The HEARing CRC is undertaking a program of research that addresses the twin challenges of maximising lifetime hearing retention, and reducing productivity losses from hearing loss, through improved remediation and better take-up of technology.
To address these challenges, the HEARing CRC is conducting a coordinated program of research and innovation under four Themes – shown in the research wheel below.
Click on the research wheel below to find out more about our research activities.
Our research programs are focused on innovative research and development across the hearing healthcare spectrum and benefit from the capabilities and infrastructure provided by HEARing CRC Members.
Through our research efforts, the HEARing CRC will deliver:
- new insights into the brain’s processing of sound enabling novel tools to target diagnosis and remediation of hearing loss and auditory processing disorders;
- next generation hearing aids and cochlear implants with enhanced capabilities;
- evidence-based guidelines for candidature, fitting and rehabilitation that match technologies and services to individual patient needs; and
- self-fitting and web-based hearing healthcare delivery models that enable improved access for regional and remote communities and foster risk-reducing behaviours to prevent acquired hearing loss.
Our research contributes directly to the Australian Government’s National Research Priorities of promoting and maintaining good health, principally to the objective of aging well and aging productively.
A primary focus of The HEARing CRC is ensuring the translation of research into clinical application. To achieve this, we have recruited Members who together provide a significant subject pool for evidence-based clinical trials. This enables us to undertake studies evaluating a range of research and technology at the earliest stage; it also involves potential end-users in our activities.

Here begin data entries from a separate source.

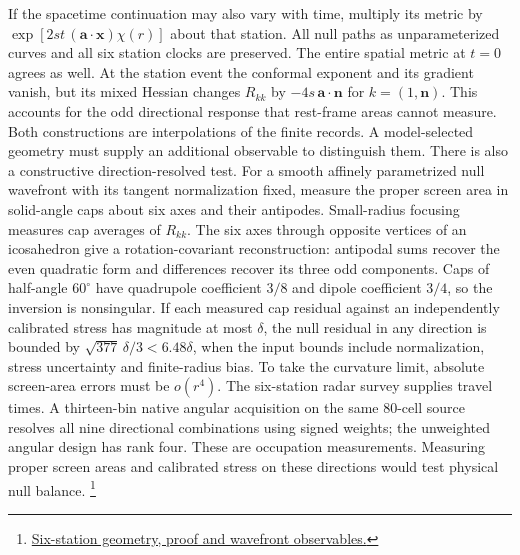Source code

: \documentclass[11pt]{article}
\begin{document}
If the spacetime continuation may also vary with time, multiply its
metric by $\exp[2st\,(\mathbf a\cdot\mathbf x)\chi(r)]$ about that
station. All null paths as unparameterized curves and all six station
clocks are preserved. The entire spatial metric at $t=0$ agrees as well.
At the station event the conformal exponent and its gradient vanish,
but its mixed Hessian changes $R_{kk}$ by $-4s\,\mathbf a\cdot\mathbf n$
for $k=(1,\mathbf n)$. This accounts for the odd directional response
that rest-frame areas cannot measure. Both constructions are
interpolations of the finite records. A model-selected geometry must
supply an additional observable to distinguish them.
There is also a constructive direction-resolved test. For a smooth
affinely parametrized null wavefront with its tangent normalization
fixed, measure the proper screen area in solid-angle caps about six
axes and their antipodes. Small-radius focusing measures cap averages
of $R_{kk}$. The six axes through opposite vertices of an icosahedron
give a rotation-covariant reconstruction: antipodal sums recover the
even quadratic form and differences recover its three odd components. Caps of half-angle
$60^\circ$ have quadrupole coefficient $3/8$ and dipole coefficient
$3/4$, so the inversion is nonsingular. If each measured cap residual against
an independently calibrated stress has magnitude at most $\delta$, the
null residual in any direction is bounded by $\sqrt{377}\,\delta/3
<6.48\delta$, when the input bounds include normalization, stress
uncertainty and finite-radius bias. To take the curvature limit,
absolute screen-area errors must be $o(r^4)$. The six-station radar
survey supplies travel times. A thirteen-bin native angular acquisition
on the same 80-cell source resolves all nine directional combinations
using signed weights; the unweighted angular design has rank four.
These are occupation measurements. Measuring proper screen areas and
calibrated stress on these directions would test physical null balance.
\footnote{\href{https://github.com/FloatingPragma/observer-patch-holography/tree/main/code/matched_einstein_limit/source_implication/full_geometry/station_balls}{Six-station geometry, proof and wavefront observables.}}
\end{document}
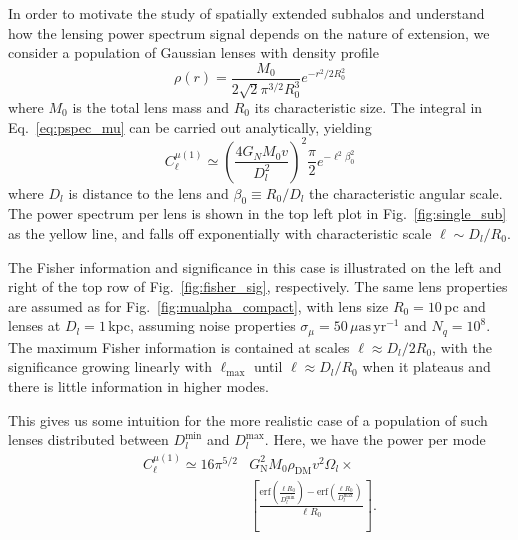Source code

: \documentclass[twocolumn]{aastex63}
\begin{document}
In order to motivate the study of spatially extended subhalos and understand how the lensing power spectrum signal depends on the nature of extension, we consider a population of Gaussian lenses with density profile 
\begin{equation}
\rho(r) =\frac{M_0}{2\sqrt{2}\pi^{3/2}R_0^3} e^{-r^2/2R_0^2} 
\label{eq:Gaussianrho}
\end{equation} 
where $M_0$ is the total lens mass and $R_0$ its characteristic size. The integral in Eq.~\ref{eq:pspec_mu} can be carried out analytically, yielding
\begin{equation}
C_{\ell}^{\mu (1)} \simeq \left(\frac{4 G_N M_0 v}{D_l^2}\right)^2 \frac{\pi}{2} e^{-\ell^2\beta_0^2}
 \label{eq:mu_ext}
\end{equation}
where $D_l$ is distance to the lens and $\beta_0 \equiv R_0/D_l$ the characteristic angular scale. The power spectrum per lens is shown in the top left plot in Fig.~\ref{fig:single_sub} as the yellow line, and falls off exponentially with characteristic scale $\ell \sim D_l/R_0$.

The Fisher information and significance in this case is illustrated on the left and right of the top row of Fig.~\ref{fig:fisher_sig}, respectively. The same lens properties are assumed as for Fig.~\ref{fig:mualpha_compact}, with lens size $R_0=10$\,pc and lenses at $D_l=1$\,kpc, assuming noise properties $\sigma_\mu = 50\,\mu\mathrm{as}\,\mathrm{yr}^{-1}$ and $N_q = 10^8$. The maximum Fisher information is contained at scales $\ell \approx {D_l}/{2R_0}$, with the significance growing linearly with $\ell_\mathrm{max}$ until $\ell \approx {D_l}/{R_0}$ when it plateaus and there is little information in higher modes. 

This gives us some intuition for the more realistic case of a population of such lenses distributed between $D_l^{\mathrm{min}}$ and $D_l^{\mathrm{max}}$. Here, we have the power per mode 
\begin{align}
C_{\ell}^{\mu (1)} \simeq 16 \pi ^{5/2} &G_\mathrm{N}^2 M_0 \rho_\mathrm{DM} v^2 \Omega_l\times\nonumber\\ &\left[\frac{{\mathrm{erf}}\left(\frac{\ell
   {R_0}}{D_l^{\mathrm{min}}}\right)-{\mathrm{erf}}\left(\frac{\ell {R_0}}{{D_l^{\mathrm{max}}}}\right)}{\ell {R_0}}\right].
 \label{eq:mu_extpop}
\end{align}
\end{document}
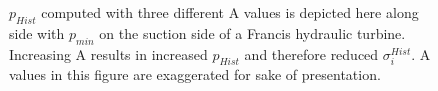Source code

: \begin{figure}[h!]
\begin{minipage}[b]{1\linewidth}
 \centering
\end{minipage}
\caption{$p_{Hist}$ computed with three different A values is depicted here along side with $p_{min}$ on the suction side of a Francis hydraulic turbine. Increasing A results in increased $p_{Hist}$ and therefore reduced $\sigma_i^{Hist}$. A values in this figure are exaggerated for sake of presentation.}
\label{design-cav-histo}
\end{figure}



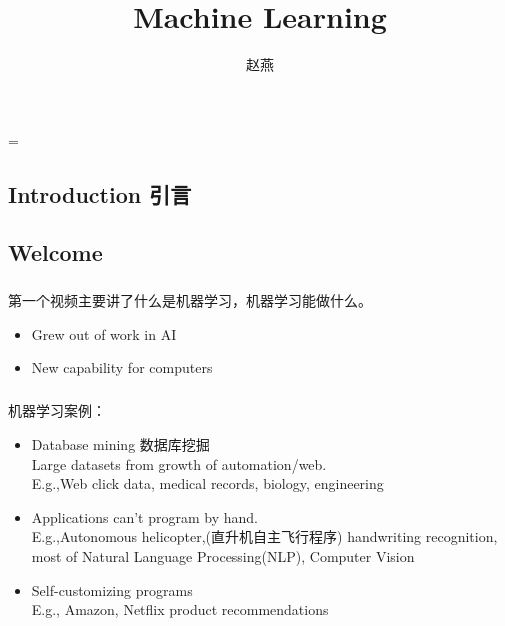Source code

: \documentclass{article}
\title{Machine Learning}
\author{赵燕}
\date{}
\begin{document}
 
\hfuzz=\maxdimen
{}
\begin{CJK}{UTF8}{gbsn} 
\maketitle
\renewcommand\contentsname{目录}
\tableofcontents
\newpage

\section{Introduction 引言}
\subsection{Welcome}
\subparagraph*{}
 第一个视频主要讲了什么是机器学习，机器学习能做什么。
\begin{itemize}
  \item Grew out of work in AI
  \item New capability for computers
\end{itemize}
\subparagraph*{}
 机器学习案例：
\begin{itemize}
  \item Database mining 数据库挖掘\\
   Large datasets from growth of automation/web.\\
   E.g.,Web click data, medical records, biology, engineering
  \item Applications can't program by hand.\\
   E.g.,Autonomous helicopter,(直升机自主飞行程序) handwriting recognition, most of Natural Language Processing(NLP), Computer Vision
  \item Self-customizing programs\\
   E.g., Amazon, Netflix product recommendations
\end{itemize}

\end{CJK}
\end{document}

The overall research project portfolio for each year of activities is reviewed annually by the Board, and any changes are made based on advice or recommendations from management and the Science Advisory Group. The Board also considers any new information from Members and/or changes in the field, commercial or clinical environment that indicate either improved or decreased potential for the projects’ application. This approach ensures that resources remain focused on projects with the most significant commercial potential and greatest overall end-user impact.
The four research program areas are supported by a fifth Commercialisation Program that includes clinical trials and research development.
Additionally, our HEARnet Learning professional education platform enables us to communicate findings with hearing healthcare professionals, increasing take-up of new approaches, technologies and services.
Other Research Collaborations
The HEARing CRC through its Members are also involved in other collaborations and initiatives that are also enhancing the capacity in hearing healthcare research and the delivery of clinical services for people with hearing loss in Australia.
First Voice Alliance
The First Voice Alliance is an affiliation of the HEARing CRC Members – Hear and Say, The Shepherds Centre and Taralye along with the Cora Barclay Centre and the Telethon Speech and Hearing Centre. Together with their New Zealand affiliated organisation, First Voice provides early intervention services to more than 1,000 hearing impaired children.
The Australian Hearing Hub
The Australian Hearing Hub (AHH) is a state-of-the art facility at Macquarie University that brings together researchers and professionals from disciplines including nano-fabrication, language and cognitive sciences, audiology, speech pathology and psychology.
Opened on April 2013, the AHH builds upon the long-term collaborations established by the HEARing CRC and is a focus for partnerships amongst Australia’s research, education and clinical health services.